J’aurais tendance à dire que l’expression « indépendant » (independent) date de la fin des années 1970, et désigne les petites structures éditoriales qui fleurissent sur le marché des librairies spécialisées, et qui se distinguent des deux gros que sont Marvel et DC. En gros, ça désigne Eclipse Comics, fondé en 1978, Pacific Comics, en 1981, Capital Comics, en 1981 aussi…
Comme dit dans le paragraphe ci-dessus, les « Indépendants » (« Indies » en américain, « Indés » en français) sont souvent opposés aux deux mastodontes, comme si le marché n’était composé que par eux. Ce qui en soit est un peu faux, puisque Dell / Gold Key, quoique en perte de vitesse, continue ses activités à cette période. On peut citer aussi Harvey Comics, qui s’arrête en 1986, ou Archie Comics, qui continue encore de nos jours.
Donc en fait, ce qui distingue les « Indés », ce n’est pas seulement l’opposition aux deux gros, c’est surtout le réseau de distribution / diffusion. Là où Marvel et DC continuent de publier à travers les kiosques en cette fin de décennies, les jeunes concurrents misent sur le réseau de librairies spécialisées qui s’est développé durant les années 1970, à la fois autour des « underground comics » et autour de société de distribution qui font, entre autres, de l’import. Pacific et Capital, par exemple, ce sont à l’origine des sociétés qui distribuent des comics, américains ou étrangers, qui disposent donc d’un réseau de points de vente qu’ils alimentent, et qui se tournent vers l’édition sur le tard.

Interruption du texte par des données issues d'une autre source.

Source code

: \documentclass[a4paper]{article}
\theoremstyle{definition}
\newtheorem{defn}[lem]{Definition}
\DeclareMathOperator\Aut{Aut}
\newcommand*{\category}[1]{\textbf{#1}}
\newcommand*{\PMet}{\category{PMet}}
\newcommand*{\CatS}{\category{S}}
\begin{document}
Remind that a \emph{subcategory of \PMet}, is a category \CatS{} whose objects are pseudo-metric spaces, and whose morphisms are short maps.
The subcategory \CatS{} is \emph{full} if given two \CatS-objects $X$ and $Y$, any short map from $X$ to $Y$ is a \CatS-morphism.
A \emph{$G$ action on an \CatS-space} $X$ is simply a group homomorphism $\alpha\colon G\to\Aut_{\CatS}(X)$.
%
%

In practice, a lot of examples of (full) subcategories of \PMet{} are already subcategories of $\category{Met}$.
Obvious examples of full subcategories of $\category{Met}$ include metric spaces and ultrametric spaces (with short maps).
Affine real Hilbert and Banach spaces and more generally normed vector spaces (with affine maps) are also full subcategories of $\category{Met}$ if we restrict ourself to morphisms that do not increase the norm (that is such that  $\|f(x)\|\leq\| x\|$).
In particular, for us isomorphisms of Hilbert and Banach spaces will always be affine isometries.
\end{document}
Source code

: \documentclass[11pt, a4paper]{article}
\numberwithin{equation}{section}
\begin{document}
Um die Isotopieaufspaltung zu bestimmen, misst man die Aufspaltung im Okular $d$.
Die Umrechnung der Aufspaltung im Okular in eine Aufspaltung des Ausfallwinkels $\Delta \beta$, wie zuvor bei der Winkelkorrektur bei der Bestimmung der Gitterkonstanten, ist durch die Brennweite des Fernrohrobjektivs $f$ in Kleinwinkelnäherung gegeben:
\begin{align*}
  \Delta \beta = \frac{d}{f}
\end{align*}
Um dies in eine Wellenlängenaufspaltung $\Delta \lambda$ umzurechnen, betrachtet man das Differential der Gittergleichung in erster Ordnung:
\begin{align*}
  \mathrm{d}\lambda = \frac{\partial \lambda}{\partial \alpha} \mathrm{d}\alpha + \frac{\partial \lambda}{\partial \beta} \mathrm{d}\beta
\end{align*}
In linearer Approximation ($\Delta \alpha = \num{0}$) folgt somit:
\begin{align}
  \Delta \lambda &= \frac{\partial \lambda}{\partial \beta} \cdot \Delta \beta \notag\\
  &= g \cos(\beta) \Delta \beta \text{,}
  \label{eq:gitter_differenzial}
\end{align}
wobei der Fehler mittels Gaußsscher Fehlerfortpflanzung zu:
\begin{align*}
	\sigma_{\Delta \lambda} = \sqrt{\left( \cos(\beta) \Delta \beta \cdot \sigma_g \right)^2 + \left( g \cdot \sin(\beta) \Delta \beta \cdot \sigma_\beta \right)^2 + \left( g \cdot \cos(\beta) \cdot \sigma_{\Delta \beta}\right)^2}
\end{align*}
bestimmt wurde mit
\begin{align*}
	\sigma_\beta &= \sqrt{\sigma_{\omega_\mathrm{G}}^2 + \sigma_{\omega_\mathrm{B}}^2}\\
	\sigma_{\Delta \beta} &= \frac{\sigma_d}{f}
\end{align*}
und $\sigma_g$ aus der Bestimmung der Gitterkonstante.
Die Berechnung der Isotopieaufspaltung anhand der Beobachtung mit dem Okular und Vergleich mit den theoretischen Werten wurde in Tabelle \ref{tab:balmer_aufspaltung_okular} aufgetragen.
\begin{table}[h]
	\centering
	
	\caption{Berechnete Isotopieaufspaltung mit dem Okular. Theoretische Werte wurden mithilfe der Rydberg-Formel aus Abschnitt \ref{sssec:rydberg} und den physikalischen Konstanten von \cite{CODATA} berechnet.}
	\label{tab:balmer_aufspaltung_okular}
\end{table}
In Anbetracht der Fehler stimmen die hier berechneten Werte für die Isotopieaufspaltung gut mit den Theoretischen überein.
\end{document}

Un autre point important pour définir les « Indés », c’est de considérer que puisque ces sociétés naissent dans les années 1970 et sont distribuées en librairie et non en kiosque, elles ne sont pas soumises au Comics Code, dont elles ne sont pas signataires (ni partenaires), puisqu’elles sont apparues après. C’est à mon sens un détail important, expliqué dans un instant.
Donc, pour résumer, les « Indés », ça désigne les maisons d’édition qui naissent à la fin des années 1970 et au début des années 1980, à une époque où Marvel et DC deviennent majoritaires (d’où l’expression de « Majors », un peu disparue de nos jours), et qui ne sont pas soumises au Comics Code.
Ce dernier point est important parce qu’il permet de distinguer, par exemple, Eclipse et Pacific d’Atlas Seaboard, la société fondée en 1974 par Martin Goodman et son fils Chip quand le premier a vendu Marvel et quitté la direction. Les parutions de cette maison d’édition portaient le sceau du Comics Code, ce qui suffit pour moi à les distinguer des autres « Indés ».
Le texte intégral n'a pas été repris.